The presumption of it, the arrogance, makes anger start to burn through the shock.
How dare he? How dare he plan my life like this, make decisions about my future, prepare for my presence in his home like it was inevitable?
My jaw clenches as I stand there shivering in the towel, the heat long since gone from it. I should refuse to wear the clothes. Demand my own things, anything except accept what he's laid out for me.
But… I’m cold. I don’t want to argue with him in nothing but a towel. I can’t exactly just put my old clothes back on; they’re covered in blood.
I make a snap decision, drop the towel and start getting dressed, my movements sharp and angry.
The underwear slides over my skin, decadent silk and lace that feels as if he bought it for me with lascivious things in mind.
I can feel my skin heating as I put it on, and a flash enters my mind of what his face might look like if he saw me in this.
What did he do while he watched me? Did he ever…
The thought of Ilya watching me at the windows, touching himself while he did so, doesn’t disgust me the way it should. It doesn’t make me as angry or as afraid as it should. I feel all of those emotions: fear, anger, a crawling sense of unease and shame… but also something else, too.
This powerful, wealthy man, this man who could have anyone he wants, has been watching me.
Desiring me. Plotting out how to welcome me into his home.
He’s been in my apartment, in my bedroom; his hands have been all over my things.

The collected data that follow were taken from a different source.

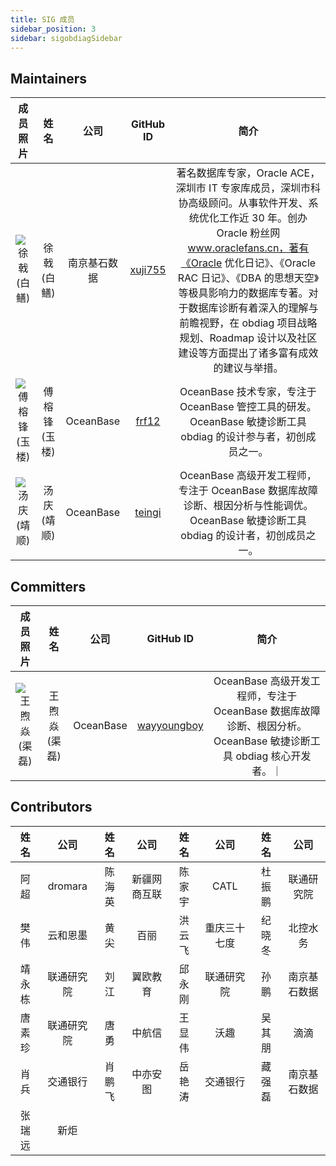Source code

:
 ```yaml
---
title: SIG 成员
sidebar_position: 3
sidebar: sigobdiagSidebar
---
```

## Maintainers

<div class="team-members-table">

| 成员照片 | 姓名 | 公司 | GitHub ID |简介|
|:----:|:----:|:---------:|:----:|:----:|
|![徐戟(白鳝)](/img/sig/obdiag/member/baishan.webp "徐戟(白鳝)") | <span class="name-column">徐戟(白鳝)</span> | <span class="company-column">南京基石数据</span> | <span class="github-id-column"><a href="https://github.com/xuji755" target="_blank">xuji755</a></span> |著名数据库专家，Oracle ACE，深圳市 IT 专家库成员，深圳市科协高级顾问。从事软件开发、系统优化工作近 30 年。创办 Oracle 粉丝网 www.oraclefans.cn，著有《Oracle 优化日记》、《Oracle RAC 日记》、《DBA 的思想天空》等极具影响力的数据库专著。对于数据库诊断有着深入的理解与前瞻视野，在 obdiag 项目战略规划、Roadmap 设计以及社区建设等方面提出了诸多富有成效的建议与举措。|
|![傅榕锋(玉楼)](/img/sig/obdiag/member/yulou.webp "傅榕锋(玉楼)") | <span class="name-column">傅榕锋(玉楼)</span> | <span class="company-column">OceanBase</span> | <span class="github-id-column"><a href="https://github.com/frf12" target="_blank">frf12</a></span> |OceanBase 技术专家，专注于 OceanBase 管控工具的研发。OceanBase 敏捷诊断工具 obdiag 的设计参与者，初创成员之一。|
|![汤庆(靖顺)](/img/sig/obdiag/member/jingshun.png "汤庆(靖顺)") | <span class="name-column">汤庆(靖顺)</span> | <span class="company-column">OceanBase</span> | <span class="github-id-column"><a href="https://github.com/teingi" target="_blank">teingi</a></span> |OceanBase 高级开发工程师，专注于 OceanBase 数据库故障诊断、根因分析与性能调优。OceanBase 敏捷诊断工具 obdiag 的设计者，初创成员之一。|

</div>

## Committers
<div class="team-members-table">

| 成员照片 | 姓名 | 公司 | GitHub ID |简介|
|:----:|:----:|:---------:|:----:|:----:|
|![王煦焱(渠磊)](/img/sig/obdiag/member/qulei.webp "王煦焱(渠磊)") | <span class="name-column">王煦焱(渠磊)</span> | <span class="company-column">OceanBase</span> | <span class="github-id-column"><a href="https://github.com/wayyoungboy" target="_blank">wayyoungboy</a></span> |OceanBase 高级开发工程师，专注于 OceanBase 数据库故障诊断、根因分析。OceanBase 敏捷诊断工具 obdiag 核心开发者。｜

</div>

## Contributors

<div class="team-members-table">

| 姓名 | 公司 | 姓名 | 公司 | 姓名 | 公司 | 姓名 | 公司 | 
|:----:|:---------:|:----:|:---------:|:----:|:---------:|:----:|:---------:|
| <span class="name-column">阿超</span> | <span class="company-column">dromara</span> | <span class="name-column">陈海英</span> | <span class="company-column">新疆网商互联</span> | <span class="name-column">陈家宇</span> | <span class="company-column">CATL</span> |  <span class="name-column">杜振鹏 </span> | <span class="company-column">联通研究院</span> |
| <span class="name-column">樊伟</span> | <span class="company-column">云和恩墨</span> | <span class="name-column">黄尖</span> | <span class="company-column">百丽</span> | <span class="name-column">洪云飞</span> | <span class="company-column">重庆三十七度</span> | <span class="name-column">纪晓冬</span> |<span class="company-column">北控水务</span> | 
| <span class="name-column">靖永栋</span> | <span class="company-column">联通研究院</span> | <span class="name-column">刘江</span> |<span class="company-column">翼欧教育</span> |<span class="name-column">邱永刚</span> | <span class="company-column">联通研究院</span> | <span class="name-column">孙鹏</span> | <span class="company-column">南京基石数据</span> | 
|<span class="name-column">唐素珍</span> | <span class="company-column">联通研究院</span> | <span class="name-column">唐勇</span> | <span class="company-column">中航信</span> | <span class="name-column">王显伟</span> | <span class="company-column">沃趣</span> |<span class="name-column">吴其朋</span> | <span class="company-column">滴滴</span> | 
|<span class="name-column">肖兵</span> | <span class="company-column">交通银行</span> |<span class="name-column">肖鹏飞</span> | <span class="company-column">中亦安图</span> | <span class="name-column">岳艳涛</span> | <span class="company-column">交通银行</span> | <span class="name-column">藏强磊</span> | <span class="company-column">南京基石数据</span> |
| <span class="name-column">张瑞远</span> | <span class="company-column">新炬</span> |
</div>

He might have pleasured himself watching me, gotten off to the thought of having me…
Despite myself, I feel a jolt of arousal, spiking between my thighs and sending prickles of desire over my skin. I feel hot, damp between my thighs, restless and suddenly aching for something that I don’t entirely understand.
I’m no stranger to sex, but this doesn’t feel like your run-of-the-mill hookup. This feels like something devastating and undeniable and more.